Gli autori dello studio hanno individuato quattro indicatori principali in cui suddividere l’attività delle banche centrali e pesarne l’aspetto green, per ognuna si è inoltre calcolato il livello di impatto. Si parte da ricerca e advocacy, che comprende l’essere membri o meno del Network for Greening the Financial System (una rete di 83 banche e autorità centrali di vigilanza finanziaria di diversi paesi che mira ad accelerare l'ampliamento della finanza verde) e le pubblicazioni a carattere ambientale, come articoli e rapporti, che vengono intesi come strumenti per indirizzare l’attività monetaria e finanziaria.
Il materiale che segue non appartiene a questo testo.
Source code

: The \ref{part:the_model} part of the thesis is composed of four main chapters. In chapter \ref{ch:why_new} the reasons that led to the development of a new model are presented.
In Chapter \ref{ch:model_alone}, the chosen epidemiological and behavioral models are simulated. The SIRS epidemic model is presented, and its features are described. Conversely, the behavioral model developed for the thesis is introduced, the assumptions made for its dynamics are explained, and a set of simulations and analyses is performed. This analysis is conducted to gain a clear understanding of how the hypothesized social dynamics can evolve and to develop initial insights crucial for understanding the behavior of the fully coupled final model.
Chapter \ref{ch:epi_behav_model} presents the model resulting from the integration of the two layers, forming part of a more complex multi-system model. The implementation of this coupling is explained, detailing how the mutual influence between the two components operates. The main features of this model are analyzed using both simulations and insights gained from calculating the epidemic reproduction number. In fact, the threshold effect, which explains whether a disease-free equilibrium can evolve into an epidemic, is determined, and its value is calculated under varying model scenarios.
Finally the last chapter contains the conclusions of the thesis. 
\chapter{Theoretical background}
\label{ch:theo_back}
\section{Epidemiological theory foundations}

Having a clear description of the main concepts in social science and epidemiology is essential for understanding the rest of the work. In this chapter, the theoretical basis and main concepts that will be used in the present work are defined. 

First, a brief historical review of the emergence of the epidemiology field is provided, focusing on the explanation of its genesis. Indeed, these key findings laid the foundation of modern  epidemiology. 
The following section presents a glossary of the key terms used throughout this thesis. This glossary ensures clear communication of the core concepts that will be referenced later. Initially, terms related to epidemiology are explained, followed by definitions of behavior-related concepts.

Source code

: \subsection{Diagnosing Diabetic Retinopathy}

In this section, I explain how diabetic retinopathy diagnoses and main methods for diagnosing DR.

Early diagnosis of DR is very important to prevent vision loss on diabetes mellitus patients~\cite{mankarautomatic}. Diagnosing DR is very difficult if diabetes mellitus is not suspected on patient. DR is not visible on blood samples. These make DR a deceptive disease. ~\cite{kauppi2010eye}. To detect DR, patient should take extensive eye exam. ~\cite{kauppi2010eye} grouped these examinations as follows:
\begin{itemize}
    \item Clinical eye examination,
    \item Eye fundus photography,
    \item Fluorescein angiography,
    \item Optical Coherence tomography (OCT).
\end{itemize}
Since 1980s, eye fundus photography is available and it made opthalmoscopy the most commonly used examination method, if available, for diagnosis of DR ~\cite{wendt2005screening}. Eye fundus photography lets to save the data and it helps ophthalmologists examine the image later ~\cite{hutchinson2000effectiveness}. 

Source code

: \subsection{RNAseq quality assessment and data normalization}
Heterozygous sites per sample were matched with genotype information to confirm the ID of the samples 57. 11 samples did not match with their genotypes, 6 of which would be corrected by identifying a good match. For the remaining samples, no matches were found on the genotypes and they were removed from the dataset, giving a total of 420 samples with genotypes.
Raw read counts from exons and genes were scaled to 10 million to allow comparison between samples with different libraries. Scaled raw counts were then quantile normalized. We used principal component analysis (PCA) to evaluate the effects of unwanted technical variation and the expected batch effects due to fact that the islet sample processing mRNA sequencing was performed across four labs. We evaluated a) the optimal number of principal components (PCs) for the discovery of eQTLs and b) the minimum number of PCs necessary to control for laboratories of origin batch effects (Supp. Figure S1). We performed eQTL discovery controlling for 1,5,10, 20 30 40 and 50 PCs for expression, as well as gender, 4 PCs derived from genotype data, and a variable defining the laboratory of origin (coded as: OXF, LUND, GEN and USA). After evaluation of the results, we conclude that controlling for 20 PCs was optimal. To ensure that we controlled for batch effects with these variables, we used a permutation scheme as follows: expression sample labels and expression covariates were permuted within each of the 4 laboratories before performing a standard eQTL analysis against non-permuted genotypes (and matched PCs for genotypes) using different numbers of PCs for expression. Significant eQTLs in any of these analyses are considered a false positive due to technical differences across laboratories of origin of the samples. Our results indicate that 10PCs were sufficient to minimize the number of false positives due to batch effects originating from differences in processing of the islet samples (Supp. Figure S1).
I ricercatori hanno quindi analizzato la politica monetaria e la politica finanziaria, misurando quanto attento all’ambiente siano sia gli acquisti di asset e gli investimenti, quanta trasparenza ci sia nell’indicare l’impatto ecologico delle proprie attività e delle proprie allocazioni di denaro e valori, oltre a valutare se e quanto gli investimenti e i capitali sono stati testati (stress test) in scenari da crisi climatica e ambientale (come per esempio una pandemia). Infine, hanno valutato quanto l’operato, che per quanto riguarda le banche centrali è anche di indirizzo e consulenza per i governi, risponda all’idea di dare il buon esempio: quanto sono trasparenti i rischi ambientali che la banca corre? Quanto del proprio portafoglio di investimenti è effettivamente sostenibile sul piano ambientale? E quanta attenzione viene messa sul fronte green nelle attività quotidiane della banca?

Meno dell'1% delle banche centrali e delle autorità di vigilanza ha incorporato fattori di sostenibilità nelle loro misure di risposta alle crisi COVID-19 The Green Central Banking Scorecard: How Green Are G20 Central Banks And Financial Supervisors?

Ignorare il rischio ambientale non conviene

Oltre a mostrare il limitato impegno finora concretamente messo in campo dalle banche centrali sul piano ambientale, il rapporto di Positive Money fa un passo in più molto di attualità. Il ragionamento è che la crisi sanitaria dovuta alla pandemia di Covid-19 è, come ampiamente argomentato dagli interventi per esempio di David Quammen, l’effetto della pressione dell’uomo sull’ambiente. Allora, si sono chiesti gli autori, in questo ultimo anno le banche centrali avranno preso in considerazione questo tipo di rischio ambientale e sanitario sulle proprie attività. La risposta è scoraggiante: “meno dell'1% delle banche centrali e delle autorità di vigilanza ha incorporato fattori di sostenibilità nelle loro misure di risposta alle crisi COVID-19”. Cioè, anche di fronte alla prova principe che investire in attività che danneggiano l’ambiente è un rischio anche per le attività economiche, per le banche centrali non c’è stato nessun effetto Covid-19 sulla pianificazione e la ristrutturazione delle proprie attività. Riferendosi al rapporto tra pandemia e cura dell’ambiente, gli autori scrivono che “le banche centrali non sono riuscite in gran parte a riconoscere queste interconnessioni”.

"The evolution of a pandemic", webinar tenuto da David Quammen al Dipartimento di Biologia dell'Università di Padova

Eppure, e qui viene un altro punto che vale la pena sottolineare, le banche centrali sono viste dai governi proprio come ancora di salvezza in situazioni come quella che stiamo vivendo: è attraverso di loro che si possono metter in atto tutta una serie di attività di indirizzo e calmierazione dell’economia che permettono ai paesi di non collassare sotto il peso della crisi economica seguita a quella sanitaria. È qui che dovrebbero essere valorizzate le attività di ricerca e analisi delle stesse banche centrali, le quali secondo gli autori del report, dovrebbero già da tempo aver preso in considerazione i rischi ambientali e i rischi sanitari come fattori determinanti sul medio e lungo periodo.